»»

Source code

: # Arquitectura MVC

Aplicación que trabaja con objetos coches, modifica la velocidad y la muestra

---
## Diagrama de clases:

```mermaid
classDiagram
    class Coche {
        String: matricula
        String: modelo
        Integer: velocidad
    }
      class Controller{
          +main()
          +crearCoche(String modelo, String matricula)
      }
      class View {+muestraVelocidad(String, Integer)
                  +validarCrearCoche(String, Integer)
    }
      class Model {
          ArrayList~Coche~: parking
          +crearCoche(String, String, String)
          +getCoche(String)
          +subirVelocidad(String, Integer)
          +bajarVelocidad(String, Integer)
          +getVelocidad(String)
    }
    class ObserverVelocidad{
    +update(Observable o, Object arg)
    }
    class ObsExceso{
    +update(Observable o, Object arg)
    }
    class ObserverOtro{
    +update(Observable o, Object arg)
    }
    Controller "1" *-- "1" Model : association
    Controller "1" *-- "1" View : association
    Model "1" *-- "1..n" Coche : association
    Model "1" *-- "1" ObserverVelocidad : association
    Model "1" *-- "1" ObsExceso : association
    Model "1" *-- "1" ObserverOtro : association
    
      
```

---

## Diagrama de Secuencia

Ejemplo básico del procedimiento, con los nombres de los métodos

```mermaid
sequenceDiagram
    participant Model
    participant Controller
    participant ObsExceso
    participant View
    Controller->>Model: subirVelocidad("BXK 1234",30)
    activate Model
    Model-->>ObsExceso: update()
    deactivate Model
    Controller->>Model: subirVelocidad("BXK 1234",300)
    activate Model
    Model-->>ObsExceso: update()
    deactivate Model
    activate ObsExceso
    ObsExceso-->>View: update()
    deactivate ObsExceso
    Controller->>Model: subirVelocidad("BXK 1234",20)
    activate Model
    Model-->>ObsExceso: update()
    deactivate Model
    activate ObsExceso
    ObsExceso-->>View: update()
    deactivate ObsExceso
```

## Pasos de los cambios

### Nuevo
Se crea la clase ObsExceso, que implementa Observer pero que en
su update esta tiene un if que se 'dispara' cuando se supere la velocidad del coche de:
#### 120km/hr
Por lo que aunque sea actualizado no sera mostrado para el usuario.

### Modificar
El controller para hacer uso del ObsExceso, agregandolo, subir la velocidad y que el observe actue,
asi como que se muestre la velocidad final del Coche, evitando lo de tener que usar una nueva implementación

««

The material should be transcribed in full, character for character.

Source code

: # Arquitectura MVC

Aplicación que trabaja con objetos coches, modifica la velocidad y la muestra

---
## Diagrama de clases:

```mermaid
classDiagram
    class Coche {
        String: matricula
        String: modelo
        Integer: velocidad
    }
      class Controller{
          +main()
          +crearCoche(String modelo, String matricula)
      }
      class View {+muestraVelocidad(String, Integer)
                  +validarCrearCoche(String, Integer)
    }
      class Model {
          ArrayList~Coche~: parking
          +crearCoche(String, String, String)
          +getCoche(String)
          +subirVelocidad(String, Integer)
          +bajarVelocidad(String, Integer)
          +getVelocidad(String)
    }
    class ObserverVelocidad{
    +update(Observable o, Object arg)
    }
    class ObsExceso{
    +update(Observable o, Object arg)
    }
    class ObserverOtro{
    +update(Observable o, Object arg)
    }
    Controller "1" *-- "1" Model : association
    Controller "1" *-- "1" View : association
    Model "1" *-- "1..n" Coche : association
    Model "1" *-- "1" ObserverVelocidad : association
    Model "1" *-- "1" ObsExceso : association
    Model "1" *-- "1" ObserverOtro : association
    
      
```

---

## Diagrama de Secuencia

Ejemplo básico del procedimiento, con los nombres de los métodos

```mermaid
sequenceDiagram
    participant Model
    participant Controller
    participant ObsExceso
    participant View
    Controller->>Model: subirVelocidad("BXK 1234",30)
    activate Model
    Model-->>ObsExceso: update()
    deactivate Model
    Controller->>Model: subirVelocidad("BXK 1234",300)
    activate Model
    Model-->>ObsExceso: update()
    deactivate Model
    activate ObsExceso
    ObsExceso-->>View: update()
    deactivate ObsExceso
    Controller->>Model: subirVelocidad("BXK 1234",20)
    activate Model
    Model-->>ObsExceso: update()
    deactivate Model
    activate ObsExceso
    ObsExceso-->>View: update()
    deactivate ObsExceso
```

## Pasos de los cambios

### Nuevo
Se crea la clase ObsExceso, que implementa Observer pero que en
su update esta tiene un if que se 'dispara' cuando se supere la velocidad del coche de:
#### 120km/hr
Por lo que aunque sea actualizado no sera mostrado para el usuario.

### Modificar
El controller para hacer uso del ObsExceso, agregandolo, subir la velocidad y que el observe actue,
asi como que se muestre la velocidad final del Coche, evitando lo de tener que usar una nueva implementación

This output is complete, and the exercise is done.